Musing July 2013

The Limitations of Limited Editions

I am often asked why I do or don’t edition my work. Historically the idea of edition prints came out of printmaking and is generally understood to mean a number of prints made from the same original, using similar materials. There are different kinds of editions, those in the medium in which the artist actually worked and reproduction prints of original prints or paintings, sometimes made during the life of the artist and other times after their death. Limited editions are often signed and numbered with the combined purposes of validation and increasing value.

Photography is different from other forms of printmaking and I think should be viewed from this separate standing. Early in its history, photography split into two branches, the positive process and the negative process. The first photographic process was the Daguerreotype. These were “one of a kind” images made on polished metal. This process evolved into the Tintype, Ambrotype and eventually into the Polaroid print. Color slides are also one of a kind but various processes made the reproduction of them unlimited. The negative process began with salted paper process and evolved through wet plate negative, dry plate negatives, film and most recently into the digital world today. Unlimited numbers of prints can be made from a single negative.

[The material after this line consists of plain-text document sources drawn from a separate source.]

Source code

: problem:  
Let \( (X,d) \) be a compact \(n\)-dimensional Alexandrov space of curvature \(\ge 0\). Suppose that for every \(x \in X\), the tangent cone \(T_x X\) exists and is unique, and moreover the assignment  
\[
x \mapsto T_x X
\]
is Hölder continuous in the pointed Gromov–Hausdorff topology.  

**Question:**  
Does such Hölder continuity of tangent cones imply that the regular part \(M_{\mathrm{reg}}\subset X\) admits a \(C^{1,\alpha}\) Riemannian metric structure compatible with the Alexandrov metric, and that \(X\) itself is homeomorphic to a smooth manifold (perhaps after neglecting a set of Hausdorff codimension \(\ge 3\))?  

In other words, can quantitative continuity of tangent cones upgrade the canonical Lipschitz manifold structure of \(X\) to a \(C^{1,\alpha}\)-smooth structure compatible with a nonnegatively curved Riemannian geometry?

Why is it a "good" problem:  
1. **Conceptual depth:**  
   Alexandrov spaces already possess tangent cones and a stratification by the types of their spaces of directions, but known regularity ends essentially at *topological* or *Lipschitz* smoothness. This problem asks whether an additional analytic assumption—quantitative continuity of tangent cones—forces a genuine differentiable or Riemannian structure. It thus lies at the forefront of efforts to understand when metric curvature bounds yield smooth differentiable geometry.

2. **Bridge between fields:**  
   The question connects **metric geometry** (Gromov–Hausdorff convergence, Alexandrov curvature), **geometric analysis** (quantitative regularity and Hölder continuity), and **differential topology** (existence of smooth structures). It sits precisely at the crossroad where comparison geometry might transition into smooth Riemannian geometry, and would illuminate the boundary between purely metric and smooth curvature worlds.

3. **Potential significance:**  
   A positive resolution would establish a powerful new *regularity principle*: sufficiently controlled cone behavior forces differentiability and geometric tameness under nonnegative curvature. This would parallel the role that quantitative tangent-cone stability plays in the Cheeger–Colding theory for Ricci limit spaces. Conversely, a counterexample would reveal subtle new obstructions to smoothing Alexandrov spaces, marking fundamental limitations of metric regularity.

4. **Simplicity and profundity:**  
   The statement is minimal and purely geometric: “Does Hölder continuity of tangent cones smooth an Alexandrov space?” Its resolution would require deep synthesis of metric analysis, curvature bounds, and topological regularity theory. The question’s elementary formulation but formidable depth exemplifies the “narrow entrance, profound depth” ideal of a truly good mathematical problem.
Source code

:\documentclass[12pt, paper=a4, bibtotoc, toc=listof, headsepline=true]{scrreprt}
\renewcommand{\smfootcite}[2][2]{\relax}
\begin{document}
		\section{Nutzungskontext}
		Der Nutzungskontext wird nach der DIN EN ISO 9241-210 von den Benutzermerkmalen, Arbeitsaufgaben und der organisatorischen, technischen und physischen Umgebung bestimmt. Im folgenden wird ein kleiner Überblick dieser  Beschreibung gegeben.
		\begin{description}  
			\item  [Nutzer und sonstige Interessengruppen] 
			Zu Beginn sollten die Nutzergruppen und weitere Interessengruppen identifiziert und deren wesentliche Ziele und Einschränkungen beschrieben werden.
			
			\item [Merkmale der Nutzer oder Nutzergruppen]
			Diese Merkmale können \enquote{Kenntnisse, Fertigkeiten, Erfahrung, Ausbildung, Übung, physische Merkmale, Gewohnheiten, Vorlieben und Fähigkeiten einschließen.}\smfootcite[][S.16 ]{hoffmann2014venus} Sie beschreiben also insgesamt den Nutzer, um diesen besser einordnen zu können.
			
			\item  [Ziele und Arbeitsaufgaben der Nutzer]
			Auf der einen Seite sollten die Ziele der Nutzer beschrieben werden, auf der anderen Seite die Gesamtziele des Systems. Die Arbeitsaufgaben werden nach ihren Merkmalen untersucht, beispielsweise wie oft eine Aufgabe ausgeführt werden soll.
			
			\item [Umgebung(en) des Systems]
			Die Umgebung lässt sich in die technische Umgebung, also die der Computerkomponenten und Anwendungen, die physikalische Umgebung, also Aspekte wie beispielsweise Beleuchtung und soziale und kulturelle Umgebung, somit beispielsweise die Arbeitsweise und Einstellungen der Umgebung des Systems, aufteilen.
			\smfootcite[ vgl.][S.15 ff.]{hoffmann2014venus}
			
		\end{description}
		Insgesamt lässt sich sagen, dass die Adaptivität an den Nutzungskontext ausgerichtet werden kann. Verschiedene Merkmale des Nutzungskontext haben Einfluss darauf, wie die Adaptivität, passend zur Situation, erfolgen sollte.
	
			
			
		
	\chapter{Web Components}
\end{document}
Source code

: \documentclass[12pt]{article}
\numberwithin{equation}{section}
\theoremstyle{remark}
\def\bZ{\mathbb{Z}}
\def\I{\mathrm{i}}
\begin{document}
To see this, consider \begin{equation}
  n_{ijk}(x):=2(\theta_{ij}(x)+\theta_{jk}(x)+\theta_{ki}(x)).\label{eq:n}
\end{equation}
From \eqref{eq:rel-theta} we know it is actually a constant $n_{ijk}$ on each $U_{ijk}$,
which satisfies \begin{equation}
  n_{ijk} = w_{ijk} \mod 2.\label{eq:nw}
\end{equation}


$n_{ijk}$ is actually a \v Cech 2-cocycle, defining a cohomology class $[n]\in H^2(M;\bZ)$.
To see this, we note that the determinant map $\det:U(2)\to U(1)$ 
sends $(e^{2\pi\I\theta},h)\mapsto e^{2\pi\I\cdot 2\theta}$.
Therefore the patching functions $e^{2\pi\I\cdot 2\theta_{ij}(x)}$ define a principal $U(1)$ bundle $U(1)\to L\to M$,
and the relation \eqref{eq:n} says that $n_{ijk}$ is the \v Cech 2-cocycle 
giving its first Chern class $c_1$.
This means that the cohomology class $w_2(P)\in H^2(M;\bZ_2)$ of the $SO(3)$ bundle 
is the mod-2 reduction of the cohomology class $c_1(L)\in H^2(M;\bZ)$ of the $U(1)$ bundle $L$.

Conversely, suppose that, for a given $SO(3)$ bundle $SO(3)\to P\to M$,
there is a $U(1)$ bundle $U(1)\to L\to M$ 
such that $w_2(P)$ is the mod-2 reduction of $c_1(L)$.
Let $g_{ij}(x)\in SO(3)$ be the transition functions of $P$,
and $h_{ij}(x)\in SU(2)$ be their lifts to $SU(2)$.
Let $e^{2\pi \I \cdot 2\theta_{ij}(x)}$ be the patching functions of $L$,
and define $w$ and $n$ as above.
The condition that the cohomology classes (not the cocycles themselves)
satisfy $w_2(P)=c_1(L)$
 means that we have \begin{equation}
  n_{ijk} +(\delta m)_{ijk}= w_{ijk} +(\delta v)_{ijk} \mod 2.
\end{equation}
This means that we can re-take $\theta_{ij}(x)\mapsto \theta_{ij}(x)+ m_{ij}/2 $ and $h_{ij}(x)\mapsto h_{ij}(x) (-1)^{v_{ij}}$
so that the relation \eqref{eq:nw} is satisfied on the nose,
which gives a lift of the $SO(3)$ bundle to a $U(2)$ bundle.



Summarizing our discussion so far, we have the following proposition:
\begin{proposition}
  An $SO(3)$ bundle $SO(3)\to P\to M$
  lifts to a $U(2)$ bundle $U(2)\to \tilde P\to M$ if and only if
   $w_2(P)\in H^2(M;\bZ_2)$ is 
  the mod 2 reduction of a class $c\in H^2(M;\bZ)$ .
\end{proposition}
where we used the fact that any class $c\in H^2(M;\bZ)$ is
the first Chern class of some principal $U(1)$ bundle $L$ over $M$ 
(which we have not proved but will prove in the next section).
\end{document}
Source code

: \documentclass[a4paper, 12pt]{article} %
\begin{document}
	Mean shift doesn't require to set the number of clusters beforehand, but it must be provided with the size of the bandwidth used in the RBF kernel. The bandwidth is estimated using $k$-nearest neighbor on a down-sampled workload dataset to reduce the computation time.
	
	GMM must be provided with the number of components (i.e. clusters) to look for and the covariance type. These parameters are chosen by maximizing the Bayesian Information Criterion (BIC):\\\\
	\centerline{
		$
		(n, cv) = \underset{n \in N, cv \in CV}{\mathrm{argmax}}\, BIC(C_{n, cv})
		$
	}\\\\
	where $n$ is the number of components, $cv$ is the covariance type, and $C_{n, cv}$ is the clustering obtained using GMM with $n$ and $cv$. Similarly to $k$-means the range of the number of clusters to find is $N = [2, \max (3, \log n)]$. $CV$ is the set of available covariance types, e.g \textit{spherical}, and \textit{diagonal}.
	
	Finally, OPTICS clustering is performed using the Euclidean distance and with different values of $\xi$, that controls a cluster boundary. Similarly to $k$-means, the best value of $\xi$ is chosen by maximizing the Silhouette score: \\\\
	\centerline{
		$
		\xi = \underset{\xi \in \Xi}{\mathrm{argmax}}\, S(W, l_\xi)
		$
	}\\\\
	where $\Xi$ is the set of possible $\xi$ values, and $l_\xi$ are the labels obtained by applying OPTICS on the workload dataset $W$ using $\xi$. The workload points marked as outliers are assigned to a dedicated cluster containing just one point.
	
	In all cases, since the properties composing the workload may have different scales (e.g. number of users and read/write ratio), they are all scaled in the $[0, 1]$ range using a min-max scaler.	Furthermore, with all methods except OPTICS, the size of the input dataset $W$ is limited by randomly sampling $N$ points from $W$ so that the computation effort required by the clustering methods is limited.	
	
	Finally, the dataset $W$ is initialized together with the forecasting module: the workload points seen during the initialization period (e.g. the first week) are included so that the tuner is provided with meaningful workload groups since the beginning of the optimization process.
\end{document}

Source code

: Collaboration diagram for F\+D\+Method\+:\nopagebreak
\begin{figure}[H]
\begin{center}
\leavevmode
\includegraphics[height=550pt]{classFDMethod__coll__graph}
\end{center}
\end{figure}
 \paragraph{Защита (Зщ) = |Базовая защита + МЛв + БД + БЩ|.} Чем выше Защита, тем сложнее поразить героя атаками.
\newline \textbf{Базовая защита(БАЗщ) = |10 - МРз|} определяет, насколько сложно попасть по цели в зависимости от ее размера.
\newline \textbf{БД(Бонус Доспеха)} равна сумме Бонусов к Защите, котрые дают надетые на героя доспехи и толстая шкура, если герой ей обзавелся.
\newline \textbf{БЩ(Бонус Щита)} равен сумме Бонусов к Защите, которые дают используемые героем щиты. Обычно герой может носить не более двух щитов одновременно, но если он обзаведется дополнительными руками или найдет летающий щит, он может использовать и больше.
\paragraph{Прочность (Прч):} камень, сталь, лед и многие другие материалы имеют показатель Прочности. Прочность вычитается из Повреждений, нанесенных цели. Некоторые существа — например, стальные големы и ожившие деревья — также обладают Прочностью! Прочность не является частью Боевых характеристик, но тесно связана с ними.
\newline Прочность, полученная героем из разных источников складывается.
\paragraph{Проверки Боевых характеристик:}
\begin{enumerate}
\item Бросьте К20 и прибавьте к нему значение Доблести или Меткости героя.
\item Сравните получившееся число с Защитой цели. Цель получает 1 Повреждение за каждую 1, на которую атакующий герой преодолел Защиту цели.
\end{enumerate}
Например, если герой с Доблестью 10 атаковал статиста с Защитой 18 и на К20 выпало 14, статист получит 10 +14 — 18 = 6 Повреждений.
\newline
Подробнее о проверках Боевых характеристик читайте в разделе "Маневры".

At first it sounds like a win-win situation to produce your photographs as limited editions prints. If you make your prints in limited editions you are make only a predetermined number of a particular image at a particular size in a particular process. The collector, knowing that they are buying one of a particular number of that image, perceives that they are investing in something of a particular value. If the image is popular and becomes scarce (i.e. you sell out many of the prints in the edition) then the price rises for the later prints and you have made money.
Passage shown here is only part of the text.